• What you are asked to do: Lines with the word "dfrac" are the ones wanted. Copy each of them from the entries below.

** Dataset excerpts follows **

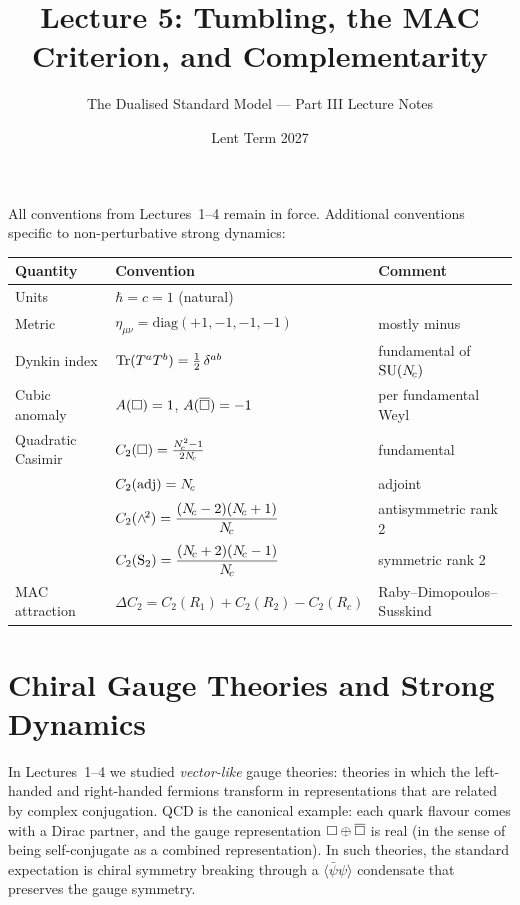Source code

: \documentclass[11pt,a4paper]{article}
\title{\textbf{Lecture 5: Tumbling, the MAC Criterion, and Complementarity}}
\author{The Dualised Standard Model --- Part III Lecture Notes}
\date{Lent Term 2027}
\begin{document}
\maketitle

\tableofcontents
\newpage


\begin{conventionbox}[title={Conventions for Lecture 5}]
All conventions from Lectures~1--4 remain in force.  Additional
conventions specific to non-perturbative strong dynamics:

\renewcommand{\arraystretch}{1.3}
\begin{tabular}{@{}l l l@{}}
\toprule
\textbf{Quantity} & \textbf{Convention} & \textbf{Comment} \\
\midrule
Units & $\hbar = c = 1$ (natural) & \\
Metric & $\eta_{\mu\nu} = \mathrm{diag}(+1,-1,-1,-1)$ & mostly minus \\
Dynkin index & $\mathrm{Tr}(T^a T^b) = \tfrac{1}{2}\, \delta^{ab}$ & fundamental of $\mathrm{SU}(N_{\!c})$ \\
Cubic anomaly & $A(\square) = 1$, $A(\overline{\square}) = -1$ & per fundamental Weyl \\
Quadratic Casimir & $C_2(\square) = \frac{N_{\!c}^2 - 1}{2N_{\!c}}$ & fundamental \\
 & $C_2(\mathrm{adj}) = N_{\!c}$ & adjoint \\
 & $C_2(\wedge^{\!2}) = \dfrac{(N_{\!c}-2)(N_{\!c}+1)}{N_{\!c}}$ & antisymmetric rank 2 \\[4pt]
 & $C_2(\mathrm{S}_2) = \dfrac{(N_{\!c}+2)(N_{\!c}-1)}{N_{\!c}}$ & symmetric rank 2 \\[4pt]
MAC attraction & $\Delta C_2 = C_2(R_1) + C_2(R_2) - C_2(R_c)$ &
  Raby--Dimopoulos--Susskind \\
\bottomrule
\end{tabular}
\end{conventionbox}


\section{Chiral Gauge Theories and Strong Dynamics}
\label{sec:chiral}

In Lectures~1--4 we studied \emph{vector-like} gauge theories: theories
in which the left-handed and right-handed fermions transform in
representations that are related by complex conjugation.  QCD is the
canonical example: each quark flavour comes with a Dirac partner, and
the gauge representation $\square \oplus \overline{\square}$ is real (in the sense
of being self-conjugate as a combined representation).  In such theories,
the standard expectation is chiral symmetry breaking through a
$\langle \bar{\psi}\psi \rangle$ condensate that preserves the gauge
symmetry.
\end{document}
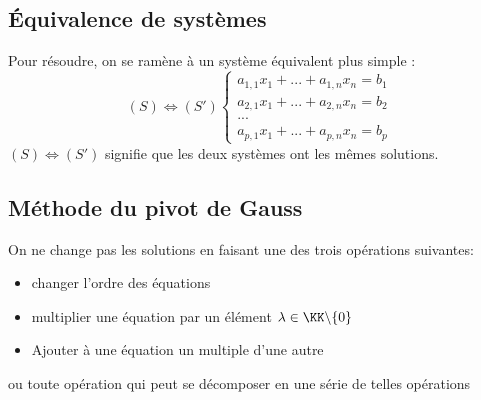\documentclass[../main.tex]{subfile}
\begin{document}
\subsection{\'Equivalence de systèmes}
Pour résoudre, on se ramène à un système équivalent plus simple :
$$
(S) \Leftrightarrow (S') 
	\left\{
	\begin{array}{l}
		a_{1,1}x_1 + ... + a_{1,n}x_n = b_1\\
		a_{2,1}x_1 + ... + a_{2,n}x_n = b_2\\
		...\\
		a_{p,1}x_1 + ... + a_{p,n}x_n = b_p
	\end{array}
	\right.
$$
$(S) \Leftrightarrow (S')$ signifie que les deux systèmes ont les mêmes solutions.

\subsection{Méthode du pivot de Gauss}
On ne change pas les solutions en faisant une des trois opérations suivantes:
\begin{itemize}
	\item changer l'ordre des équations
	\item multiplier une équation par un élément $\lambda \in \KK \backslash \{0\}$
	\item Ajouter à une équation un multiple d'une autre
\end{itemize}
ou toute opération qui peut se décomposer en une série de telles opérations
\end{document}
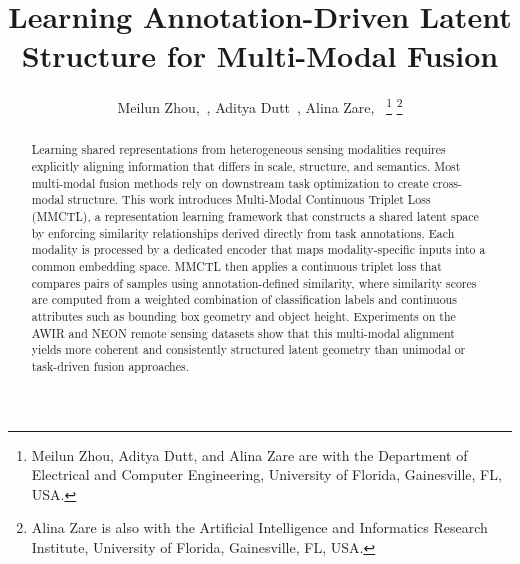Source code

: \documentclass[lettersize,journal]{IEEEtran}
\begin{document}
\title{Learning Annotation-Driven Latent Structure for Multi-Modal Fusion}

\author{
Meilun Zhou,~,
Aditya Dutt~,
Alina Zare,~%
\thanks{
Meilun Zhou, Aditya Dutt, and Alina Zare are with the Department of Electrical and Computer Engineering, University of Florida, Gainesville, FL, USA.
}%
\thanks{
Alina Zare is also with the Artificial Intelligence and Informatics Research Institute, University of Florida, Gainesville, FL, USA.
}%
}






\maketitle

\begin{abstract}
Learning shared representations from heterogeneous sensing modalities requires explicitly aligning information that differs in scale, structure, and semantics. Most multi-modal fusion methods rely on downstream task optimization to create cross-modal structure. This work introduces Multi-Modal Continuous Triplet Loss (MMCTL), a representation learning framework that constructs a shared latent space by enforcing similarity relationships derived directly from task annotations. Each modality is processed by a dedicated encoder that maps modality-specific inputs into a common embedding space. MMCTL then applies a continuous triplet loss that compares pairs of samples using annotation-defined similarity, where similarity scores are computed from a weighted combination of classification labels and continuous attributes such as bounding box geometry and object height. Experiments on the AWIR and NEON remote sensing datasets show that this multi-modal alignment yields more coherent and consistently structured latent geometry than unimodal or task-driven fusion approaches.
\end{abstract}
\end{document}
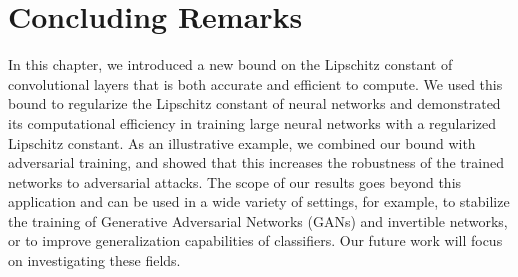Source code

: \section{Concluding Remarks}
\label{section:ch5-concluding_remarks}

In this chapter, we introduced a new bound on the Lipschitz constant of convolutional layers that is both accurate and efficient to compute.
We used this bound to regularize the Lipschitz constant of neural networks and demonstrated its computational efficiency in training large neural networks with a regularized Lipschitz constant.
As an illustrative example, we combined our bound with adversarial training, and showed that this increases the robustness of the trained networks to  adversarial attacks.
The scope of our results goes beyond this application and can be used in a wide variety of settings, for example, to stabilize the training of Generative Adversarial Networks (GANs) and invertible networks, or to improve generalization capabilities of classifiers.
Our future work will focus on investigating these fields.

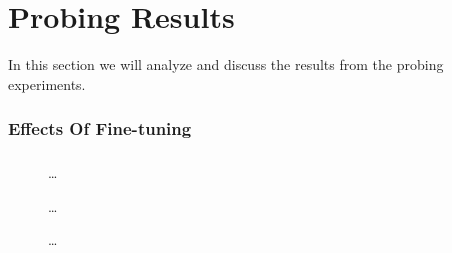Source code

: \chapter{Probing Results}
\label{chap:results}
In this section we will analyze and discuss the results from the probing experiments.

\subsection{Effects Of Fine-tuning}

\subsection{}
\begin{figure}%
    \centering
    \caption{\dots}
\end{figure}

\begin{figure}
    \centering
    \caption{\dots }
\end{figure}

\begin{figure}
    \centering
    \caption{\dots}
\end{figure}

** End of Dataset excerpts **

• Task output:
 & $C_2(\wedge^{\!2}) = \dfrac{(N_{\!c}-2)(N_{\!c}+1)}{N_{\!c}}$ & antisymmetric rank 2 \\[4pt]
 & $C_2(\mathrm{S}_2) = \dfrac{(N_{\!c}+2)(N_{\!c}-1)}{N_{\!c}}$ & symmetric rank 2 \\[4pt]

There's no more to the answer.